__Work instruction__
Every line in the records below with the string "equipo" needs to be copied out.

◇ ◇ ◇

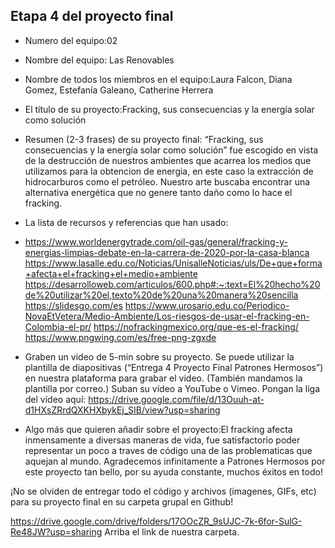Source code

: ## Etapa 4 del proyecto final

- Numero del equipo:02
- Nombre del equipo: Las Renovables
- Nombre de todos los miembros en el equipo:Laura Falcon, Diana Gomez, Estefanía Galeano, Catherine Herrera
- El título de su proyecto:Fracking, sus consecuencias y la energía solar como solución
- Resumen (2-3 frases) de su proyecto final: “Fracking, sus consecuencias y la energía solar como solución” fue escogido en vista de la destrucción de nuestros ambientes que acarrea los medios que utilizamos para la obtencion de energia, en este caso la extracción de hidrocarburos como el petróleo. Nuestro arte buscaba encontrar una alternativa energética que no genere tanto daño como lo hace el fracking.
- La lista de recursos y referencias que han usado:
-  https://www.worldenergytrade.com/oil-gas/general/fracking-y-energias-limpias-debate-en-la-carrera-de-2020-por-la-casa-blanca https://www.lasalle.edu.co/Noticias/UnisalleNoticias/uls/De+que+forma+afecta+el+fracking+el+medio+ambiente https://desarrolloweb.com/articulos/600.php#:~:text=El%20hecho%20de%20utilizar%20el,texto%20de%20una%20manera%20sencilla https://slidesgo.com/es https://www.urosario.edu.co/Periodico-NovaEtVetera/Medio-Ambiente/Los-riesgos-de-usar-el-fracking-en-Colombia-el-pr/ https://nofrackingmexico.org/que-es-el-fracking/ https://www.pngwing.com/es/free-png-zgxde
- Graben un video de 5-min sobre su proyecto. Se puede utilizar la plantilla de diapositivas (“Entrega 4 Proyecto Final Patrones Hermosos”) en nuestra plataforma para grabar el video. (También mandamos la plantilla por correo.) Suban su vídeo a YouTube o Vimeo. Pongan la liga del vídeo aquí: https://drive.google.com/file/d/13Ouuh-at-d1HXsZRrdQXKHXbykEj_SIB/view?usp=sharing

- Algo más que quieren añadir sobre el proyecto:El fracking afecta inmensamente a diversas maneras de vida, fue satisfactorio poder representar un poco a traves de código una de las problematicas que aquejan al mundo. 
Agradecemos infinitamente a Patrones Hermosos por este proyecto tan bello, por su ayuda constante,  muchos éxitos en todo!

¡No se olviden de entregar todo el código y archivos (imagenes, GIFs, etc) para su proyecto final en su carpeta grupal en Github!

https://drive.google.com/drive/folders/17OOcZR_9sUJC-7k-6for-SulG-Re48JW?usp=sharing
Arriba el link de nuestra carpeta.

◇ ◇ ◇

__Exercise solution__
- Numero del equipo:02
- Nombre del equipo: Las Renovables
- Nombre de todos los miembros en el equipo:Laura Falcon, Diana Gomez, Estefanía Galeano, Catherine Herrera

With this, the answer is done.